Baclofen While Pregnant: What You Need to Know
Is Baclofen Safe To Take while Pregnant?
There is always a certain level of risk during pregnancy, and the potential for certain complications and birth defects can be heightened because of medications or substances used during pregnancy. This includes over-the-counter and prescription medications. Lioresal is a brand-name, prescription drug used orally, and the generic name is baclofen. Baclofen is classified as a muscle relaxant and antispastic. Baclofen is used for the treatment of uncontrolled muscle movements usually caused by spinal cord diseases or injuries and multiple sclerosis. Baclofen is a central nervous system depressant, and it’s a derivative of the naturally-occurring GABA neurotransmitter.
For the most part, baclofen and Lioresal aren’t drugs of abuse. They don’t have addictive or euphoric properties, and there are limited cases of people abusing this drug. However, withdrawal symptoms can occur if someone stops using it suddenly. Baclofen can have sedative and anti-anxiety properties as well, which some users find desirable. Regardless, since the instances of abuse seem to be fairly low with Lioresal, if a woman is using it during pregnancy she’s likely prescribed to it. Is it safe, however? If a woman is prescribed Lioresal to treat a condition involving muscle spasticity and she stops taking it during pregnancy, are there alternatives? What effects can baclofen have on a fetus? These are all questions people may have. The overall recommendation is that baclofen while pregnant may not be safe. There are studies linking Lioresal while pregnant and generic baclofen while pregnant to birth defects in animals. If someone is taking the drug and may be pregnant or is planning to become pregnant, they should speak with their physician first.
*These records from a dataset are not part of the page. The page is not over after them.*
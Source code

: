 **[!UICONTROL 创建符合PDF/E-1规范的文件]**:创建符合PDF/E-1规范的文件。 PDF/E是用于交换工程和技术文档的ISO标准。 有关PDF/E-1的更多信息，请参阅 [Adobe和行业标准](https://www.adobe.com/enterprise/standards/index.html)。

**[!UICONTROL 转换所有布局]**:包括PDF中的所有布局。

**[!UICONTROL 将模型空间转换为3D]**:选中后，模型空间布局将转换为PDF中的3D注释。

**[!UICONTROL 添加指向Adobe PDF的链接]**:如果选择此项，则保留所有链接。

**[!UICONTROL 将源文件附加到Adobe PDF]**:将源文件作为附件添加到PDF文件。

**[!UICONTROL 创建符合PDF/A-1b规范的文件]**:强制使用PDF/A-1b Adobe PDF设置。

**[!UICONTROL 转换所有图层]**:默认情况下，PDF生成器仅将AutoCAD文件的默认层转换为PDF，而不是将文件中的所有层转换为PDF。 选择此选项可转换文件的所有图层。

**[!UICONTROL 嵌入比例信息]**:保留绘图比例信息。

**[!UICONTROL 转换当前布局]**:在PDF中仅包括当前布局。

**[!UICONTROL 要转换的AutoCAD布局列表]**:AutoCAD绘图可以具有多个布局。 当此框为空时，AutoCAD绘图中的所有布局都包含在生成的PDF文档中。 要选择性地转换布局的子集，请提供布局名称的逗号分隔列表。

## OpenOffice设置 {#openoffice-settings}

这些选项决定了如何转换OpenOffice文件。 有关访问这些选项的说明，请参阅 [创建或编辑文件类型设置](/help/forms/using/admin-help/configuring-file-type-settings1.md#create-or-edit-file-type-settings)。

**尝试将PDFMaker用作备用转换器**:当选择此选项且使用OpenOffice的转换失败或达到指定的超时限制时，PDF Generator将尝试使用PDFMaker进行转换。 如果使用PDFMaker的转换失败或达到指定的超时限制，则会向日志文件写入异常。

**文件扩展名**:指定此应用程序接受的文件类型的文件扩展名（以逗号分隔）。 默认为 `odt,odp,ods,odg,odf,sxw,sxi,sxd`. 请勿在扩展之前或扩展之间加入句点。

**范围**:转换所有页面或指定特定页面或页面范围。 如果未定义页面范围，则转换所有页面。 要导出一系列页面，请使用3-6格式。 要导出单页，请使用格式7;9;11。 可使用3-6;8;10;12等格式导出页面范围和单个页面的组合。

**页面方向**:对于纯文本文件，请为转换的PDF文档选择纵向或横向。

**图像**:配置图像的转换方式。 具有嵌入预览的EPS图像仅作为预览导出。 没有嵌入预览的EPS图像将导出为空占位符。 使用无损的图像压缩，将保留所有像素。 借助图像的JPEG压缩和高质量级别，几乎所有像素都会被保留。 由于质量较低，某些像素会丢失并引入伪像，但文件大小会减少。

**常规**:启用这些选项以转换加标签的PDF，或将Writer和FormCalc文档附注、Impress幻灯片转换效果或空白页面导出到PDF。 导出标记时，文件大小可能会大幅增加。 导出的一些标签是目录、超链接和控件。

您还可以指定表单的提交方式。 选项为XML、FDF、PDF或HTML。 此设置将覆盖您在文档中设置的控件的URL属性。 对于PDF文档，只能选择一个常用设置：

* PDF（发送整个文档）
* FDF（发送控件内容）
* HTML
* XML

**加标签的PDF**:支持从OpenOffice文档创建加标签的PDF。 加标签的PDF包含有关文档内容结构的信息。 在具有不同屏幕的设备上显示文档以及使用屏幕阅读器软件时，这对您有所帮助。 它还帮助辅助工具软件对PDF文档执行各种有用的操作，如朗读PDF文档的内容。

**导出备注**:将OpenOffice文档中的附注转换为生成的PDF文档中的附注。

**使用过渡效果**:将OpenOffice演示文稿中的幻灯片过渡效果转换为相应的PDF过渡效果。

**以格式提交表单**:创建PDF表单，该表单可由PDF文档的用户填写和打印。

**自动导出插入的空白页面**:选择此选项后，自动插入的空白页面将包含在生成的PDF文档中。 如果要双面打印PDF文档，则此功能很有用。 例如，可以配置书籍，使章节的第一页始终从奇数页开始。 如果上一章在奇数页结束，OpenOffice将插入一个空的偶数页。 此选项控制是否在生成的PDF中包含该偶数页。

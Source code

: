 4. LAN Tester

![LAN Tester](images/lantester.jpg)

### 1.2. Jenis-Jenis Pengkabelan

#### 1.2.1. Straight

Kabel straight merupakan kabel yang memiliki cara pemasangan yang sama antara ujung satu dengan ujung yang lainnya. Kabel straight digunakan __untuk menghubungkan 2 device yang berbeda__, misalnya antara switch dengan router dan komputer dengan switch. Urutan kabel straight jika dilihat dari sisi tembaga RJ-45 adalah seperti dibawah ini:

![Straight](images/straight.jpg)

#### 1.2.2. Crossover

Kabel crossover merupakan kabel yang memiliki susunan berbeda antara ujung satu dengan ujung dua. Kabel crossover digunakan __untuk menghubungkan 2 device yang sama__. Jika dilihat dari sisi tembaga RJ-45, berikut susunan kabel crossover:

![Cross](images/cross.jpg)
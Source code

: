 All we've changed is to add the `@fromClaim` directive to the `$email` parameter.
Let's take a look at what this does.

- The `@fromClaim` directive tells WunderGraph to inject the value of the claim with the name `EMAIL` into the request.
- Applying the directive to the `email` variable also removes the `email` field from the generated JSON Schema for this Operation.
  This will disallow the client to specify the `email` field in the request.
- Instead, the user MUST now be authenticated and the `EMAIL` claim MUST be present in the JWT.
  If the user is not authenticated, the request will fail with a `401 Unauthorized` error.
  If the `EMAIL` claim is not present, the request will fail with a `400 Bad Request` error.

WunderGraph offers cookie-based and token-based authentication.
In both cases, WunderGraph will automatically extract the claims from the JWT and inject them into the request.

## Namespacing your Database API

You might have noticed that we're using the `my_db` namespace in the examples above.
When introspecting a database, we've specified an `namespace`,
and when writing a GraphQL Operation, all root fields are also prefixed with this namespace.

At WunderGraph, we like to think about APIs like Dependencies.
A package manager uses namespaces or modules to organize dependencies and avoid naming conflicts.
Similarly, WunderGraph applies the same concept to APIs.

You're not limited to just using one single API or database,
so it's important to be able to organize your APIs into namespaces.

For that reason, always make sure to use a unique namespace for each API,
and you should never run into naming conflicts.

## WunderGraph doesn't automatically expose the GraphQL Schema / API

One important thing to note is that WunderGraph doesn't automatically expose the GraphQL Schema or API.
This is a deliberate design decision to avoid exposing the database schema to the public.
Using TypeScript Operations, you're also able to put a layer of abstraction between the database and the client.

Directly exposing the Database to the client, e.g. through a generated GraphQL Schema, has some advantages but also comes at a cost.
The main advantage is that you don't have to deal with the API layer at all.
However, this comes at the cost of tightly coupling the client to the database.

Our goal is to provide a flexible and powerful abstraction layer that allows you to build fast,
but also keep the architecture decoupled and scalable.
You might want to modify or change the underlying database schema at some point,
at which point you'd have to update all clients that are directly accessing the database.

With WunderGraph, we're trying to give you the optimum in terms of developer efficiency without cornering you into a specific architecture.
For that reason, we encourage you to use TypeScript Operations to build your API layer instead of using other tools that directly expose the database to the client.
With a medication like baclofen or Lioresal, what a doctor will usually do is weigh the benefits versus the risks. If the benefits of the mother continuing the medication are greater than the potential risks of baclofen on a fetus, then the doctor may advise she keep taking it during her pregnancy. However, if this isn’t the case, the doctor may recommend something that is considered safer. There are a lot of unknowns and limited information on the potential effects of baclofen on a fetus, making it important pregnant women speak first and foremost with their medical provider. It should also be noted that the limited available information on baclofen and pregnancy seems to show that when fetuses are exposed to it earlier on in pregnancy, it can lead to a higher risk of malformations.